▶ **EXERCISE INPUTS**:

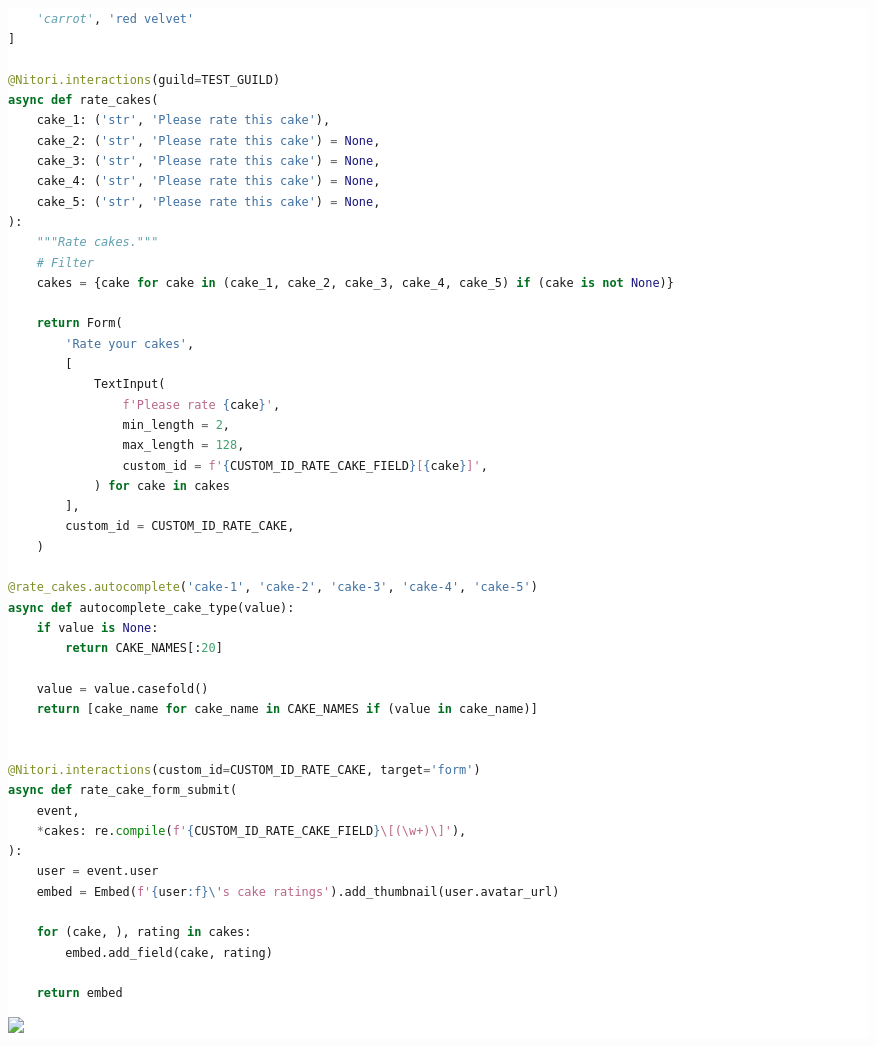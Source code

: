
 ```py
    'carrot', 'red velvet'
]

@Nitori.interactions(guild=TEST_GUILD)
async def rate_cakes(
    cake_1: ('str', 'Please rate this cake'),
    cake_2: ('str', 'Please rate this cake') = None,
    cake_3: ('str', 'Please rate this cake') = None,
    cake_4: ('str', 'Please rate this cake') = None,
    cake_5: ('str', 'Please rate this cake') = None,
):
    """Rate cakes."""
    # Filter 
    cakes = {cake for cake in (cake_1, cake_2, cake_3, cake_4, cake_5) if (cake is not None)}
    
    return Form(
        'Rate your cakes',
        [
            TextInput(
                f'Please rate {cake}',
                min_length = 2,
                max_length = 128,
                custom_id = f'{CUSTOM_ID_RATE_CAKE_FIELD}[{cake}]',
            ) for cake in cakes
        ],
        custom_id = CUSTOM_ID_RATE_CAKE,
    )

@rate_cakes.autocomplete('cake-1', 'cake-2', 'cake-3', 'cake-4', 'cake-5')
async def autocomplete_cake_type(value):
    if value is None:
        return CAKE_NAMES[:20]
    
    value = value.casefold()
    return [cake_name for cake_name in CAKE_NAMES if (value in cake_name)]


@Nitori.interactions(custom_id=CUSTOM_ID_RATE_CAKE, target='form')
async def rate_cake_form_submit(
    event,
    *cakes: re.compile(f'{CUSTOM_ID_RATE_CAKE_FIELD}\[(\w+)\]'),
):
    user = event.user
    embed = Embed(f'{user:f}\'s cake ratings').add_thumbnail(user.avatar_url)
    
    for (cake, ), rating in cakes:
        embed.add_field(cake, rating)
    
    return embed
```

![](assets/forms_0005.gif)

▶ **PROBLEM TO WORK ON**:
Go over the listing above and copy out each line that includes "Please".

▶ **RESULT FOR THIS EXERCISE**:
    cake_1: ('str', 'Please rate this cake'),
    cake_2: ('str', 'Please rate this cake') = None,
    cake_3: ('str', 'Please rate this cake') = None,
    cake_4: ('str', 'Please rate this cake') = None,
    cake_5: ('str', 'Please rate this cake') = None,
                f'Please rate {cake}',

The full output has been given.